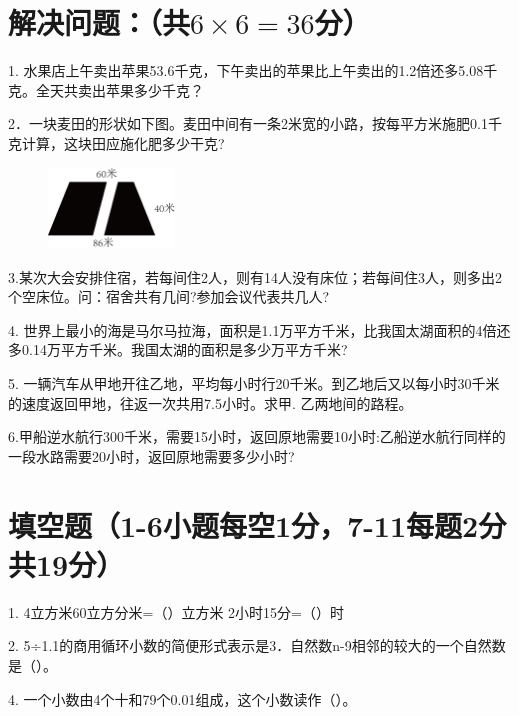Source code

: \documentclass{../source/Paper}
\begin{document}
\section{解决问题：（共$6\times 6=36$分）}

1. 水果店上午卖出苹果53.6千克，下午卖出的苹果比上午卖出的1.2倍还多5.08千克。全天共卖出苹果多少千克？
\vspace{3cm}

2．一块麦田的形状如下图。麦田中间有一条2米宽的小路，按每平方米施肥0.1千克计算，这块田应施化肥多少干克?
\begin{figure}[H]
    \includegraphics[width = 0.3\textwidth]{pic/5.2.png}
\end{figure}
\vspace{1CM}
3.某次大会安排住宿，若每间住2人，则有14人没有床位；若每间住3人，则多出2个空床位。问：宿舍共有几间?参加会议代表共几人?
\vspace{3cm}

4. 世界上最小的海是马尔马拉海，面积是1.1万平方千米，比我国太湖面积的4倍还多0.14万平方千米。我国太湖的面积是多少万平方千米?
\vspace{3cm}

5. 一辆汽车从甲地开往乙地，平均每小时行20千米。到乙地后又以每小时30千米的速度返回甲地，往返一次共用7.5小时。求甲. 乙两地间的路程。
\vspace{3cm}

6.甲船逆水航行300千米，需要15小时，返回原地需要10小时:乙船逆水航行同样的一段水路需要20小时，返回原地需要多少小时?
\vspace{3cm}

\setcounter{section}{0}
\setcounter{figure}{0}

\section{填空题（1-6小题每空1分，7-11每题2分共19分）}

1. 4立方米60立方分米=（\qquad）立方米 \hspace{2cm}2小时15分=（\qquad）时

2. 5÷1.1的商用循环小数的简便形式表示是3．自然数n-9相邻的较大的一个自然数是（\qquad）。

4. 一个小数由4个十和79个0.01组成，这个小数读作（\qquad）。
\end{document}
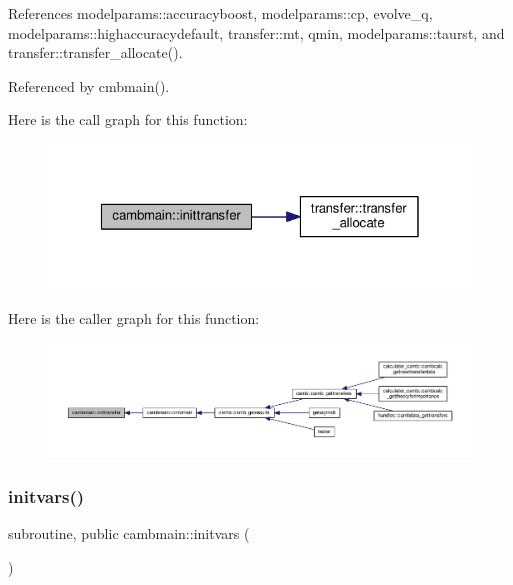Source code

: References modelparams\+::accuracyboost, modelparams\+::cp, evolve\+\_\+q, modelparams\+::highaccuracydefault, transfer\+::mt, qmin, modelparams\+::taurst, and transfer\+::transfer\+\_\+allocate().



Referenced by cmbmain().

Here is the call graph for this function\+:
\nopagebreak
\begin{figure}[H]
\begin{center}
\leavevmode
\includegraphics[width=320pt]{namespacecambmain_a556b6e83160b14e40cffab6e0deb6e12_cgraph}
\end{center}
\end{figure}
Here is the caller graph for this function\+:
\nopagebreak
\begin{figure}[H]
\begin{center}
\leavevmode
\includegraphics[width=350pt]{namespacecambmain_a556b6e83160b14e40cffab6e0deb6e12_icgraph}
\end{center}
\end{figure}
\mbox{\label{namespacecambmain_a890ea024560967d80a83e411a34368ed}} 
\subsubsection{\texorpdfstring{initvars()}{initvars()}}
{\footnotesize\ttfamily subroutine, public cambmain\+::initvars (\begin{DoxyParamCaption}{ }\end{DoxyParamCaption})}



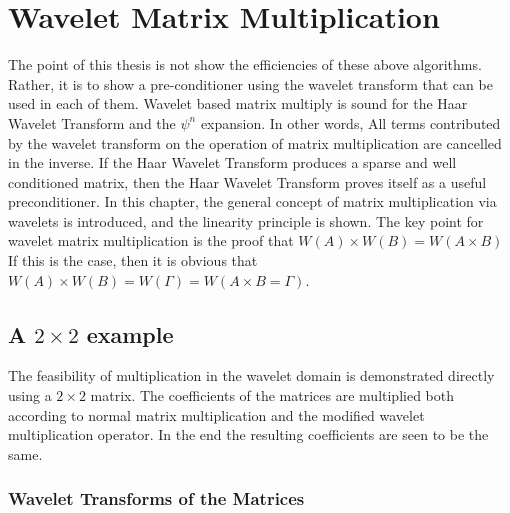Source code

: \section {Wavelet Matrix Multiplication}
The point of this thesis is not show the efficiencies of these above algorithms.  Rather, it is to show a pre-conditioner using the wavelet transform that can be used in each of them.  %
Wavelet based matrix multiply is sound for the Haar Wavelet Transform and the $\psi^n$ expansion.   In other words, All terms contributed by the wavelet transform on the operation of matrix multiplication are cancelled in the inverse.
If the Haar Wavelet Transform produces a sparse and well conditioned matrix, then the Haar Wavelet Transform proves itself as a useful preconditioner.  %
In this chapter, the general concept of matrix multiplication via wavelets is introduced, and the linearity principle is shown.  
The key point for wavelet matrix multiplication is the proof that $W(A) \times W(B) = W(A\times B)$  If this is the case, then it is obvious that $W(A) \times W(B) = W(\Gamma) = W(A\times B = \Gamma)$.  %



\subsection{A $2\times 2$ example}

The feasibility of multiplication in the wavelet domain is demonstrated directly using a $2 \times 2$ matrix. The coefficients of the matrices are multiplied both according to normal matrix multiplication and the modified wavelet multiplication operator. In the end the resulting coefficients are seen to be the same.

\subsubsection{Wavelet Transforms of the Matrices}

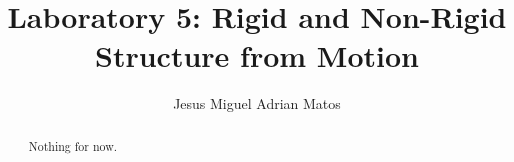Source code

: \documentclass[]{article}
\title{Laboratory 5: Rigid and Non-Rigid Structure from Motion}
\author{Jesus Miguel Adrian Matos}
\begin{document}
\maketitle

\begin{abstract}
	Nothing for now.
\end{abstract}
 




\end{document}
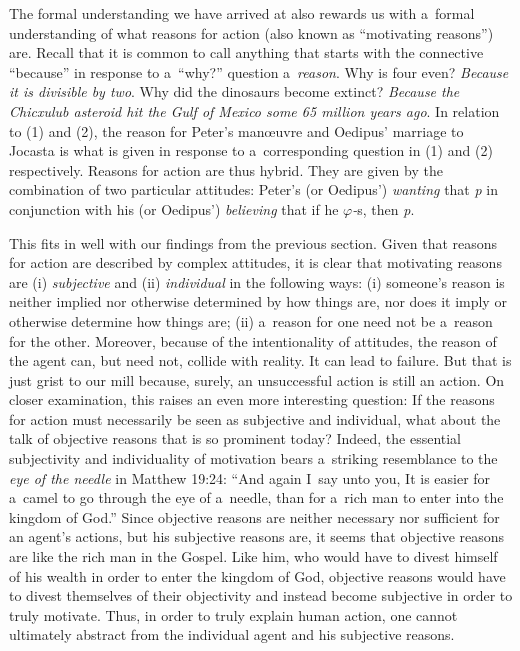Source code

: The formal understanding we have arrived at also rewards us with a~formal understanding of what reasons for action (also known as ``motivating reasons'') are. Recall that it is common to call anything that starts with the connective ``because'' in response to a~``why?'' question a~\textit{reason}. Why is four even? \textit{Because it is divisible by two}. Why did the dinosaurs become extinct? \textit{Because the Chicxulub asteroid hit the Gulf of Mexico some 65 million years ago}. In relation to (1) and (2), the reason for Peter's manœuvre and Oedipus' marriage to Jocasta is what is given in response to a~corresponding question in (1) and (2) respectively. Reasons for action are thus hybrid. They are given by the combination of two particular attitudes: Peter's (or Oedipus') \textit{wanting} that \textit{p} in conjunction with his (or Oedipus') \textit{believing} that if he \textit{$\varphi $-}s, then \textit{p}.



This fits in well with our findings from the previous section. Given that reasons for action are described by complex attitudes, it is clear that motivating reasons are (i) \textit{subjective} and (ii) \textit{individual} in the following ways: (i) someone's reason is neither implied nor otherwise determined by how things are, nor does it imply or otherwise determine how things are; (ii) a~reason for one need not be a~reason for the other. Moreover, because of the intentionality of attitudes, the reason of the agent can, but need not, collide with reality. It can lead to failure. But that is just grist to our mill because, surely, an unsuccessful action is still an action. On closer examination, this raises an even more interesting question: If the reasons for action must necessarily be seen as subjective and individual, what about the talk of objective reasons that is so prominent today? Indeed, the essential subjectivity and individuality of motivation bears a~striking resemblance to the \textit{eye of the needle} in Matthew 19:24: ``And again I~say unto you, It is easier for a~camel to go through the eye of a~needle, than for a~rich man to enter into the kingdom of God.'' Since objective reasons are neither necessary nor sufficient for an agent's actions, but his subjective reasons are, it seems that objective reasons are like the rich man in the Gospel. Like him, who would have to divest himself of his wealth in order to enter the kingdom of God, objective reasons would have to divest themselves of their objectivity and instead become subjective in order to truly motivate. Thus, in order to truly explain human action, one cannot ultimately abstract from the individual agent and his subjective reasons.



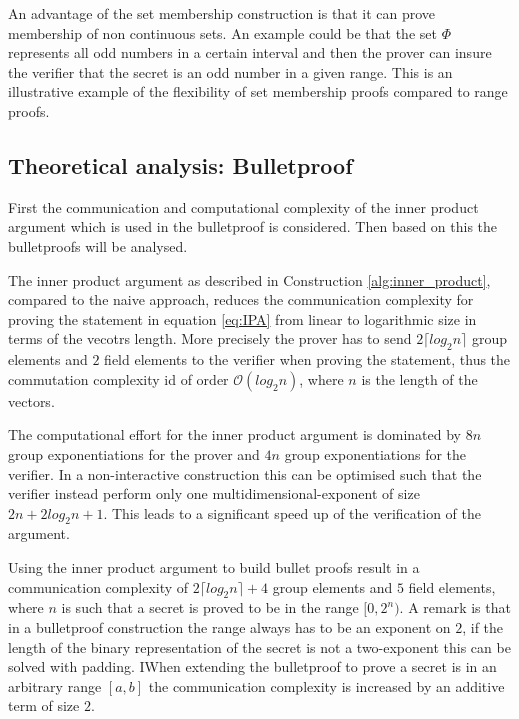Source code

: An advantage of the set membership construction is that it can prove membership of non continuous sets. An example could be that the set $\Phi$ represents all odd numbers in a certain interval and then the prover can insure the verifier that the secret is an odd number in a given range. This is an illustrative example of the flexibility of set membership proofs compared to range proofs.

\subsection{Theoretical analysis: Bulletproof}
First the communication and computational complexity of the inner product argument which is used in the bulletproof is considered. Then based on this the bulletproofs will be analysed.

The inner product argument as described in Construction \ref{alg:inner_product}, compared to the naive approach, reduces the communication complexity for proving the statement in equation \eqref{eq:IPA} from linear to logarithmic size in terms of the vecotrs length.  More precisely the prover has to send $2\lceil log_2 n \rceil$ group elements and $2$ field elements to the verifier when proving the statement, thus the commutation complexity id of order $\mathcal{O}(log_2 n)$, where $n$ is the length of the vectors. 

The computational effort for the inner product argument is dominated by $8n$ group exponentiations for the prover and  $4n$ group exponentiations for the  verifier. In a non-interactive construction this can be optimised such that the verifier instead perform only one multidimensional-exponent of size $2n+ 2log_2n +1$. This leads to a significant speed up of the verification of the argument.     

Using the inner product argument to build bullet proofs result in a communication complexity of $2\lceil log_2 n \rceil +4$ group elements and $5$ field elements, where $n$ is such that a secret is proved to be in the range $[0,2^n)$.  A remark is that in a bulletproof construction the range always has to be an exponent on $2$, if the length of the binary representation of the secret is not a two-exponent this can be solved with padding. IWhen extending the bulletproof to prove a secret is in an arbitrary range $[a,b]$ the communication complexity is increased by an additive term of size $2$.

•••••

**Problem description:** Using the data above, return every line that contains the string "used".

**Result of this task:**
The point of this thesis is not show the efficiencies of these above algorithms.  Rather, it is to show a pre-conditioner using the wavelet transform that can be used in each of them.  %
First the communication and computational complexity of the inner product argument which is used in the bulletproof is considered. Then based on this the bulletproofs will be analysed.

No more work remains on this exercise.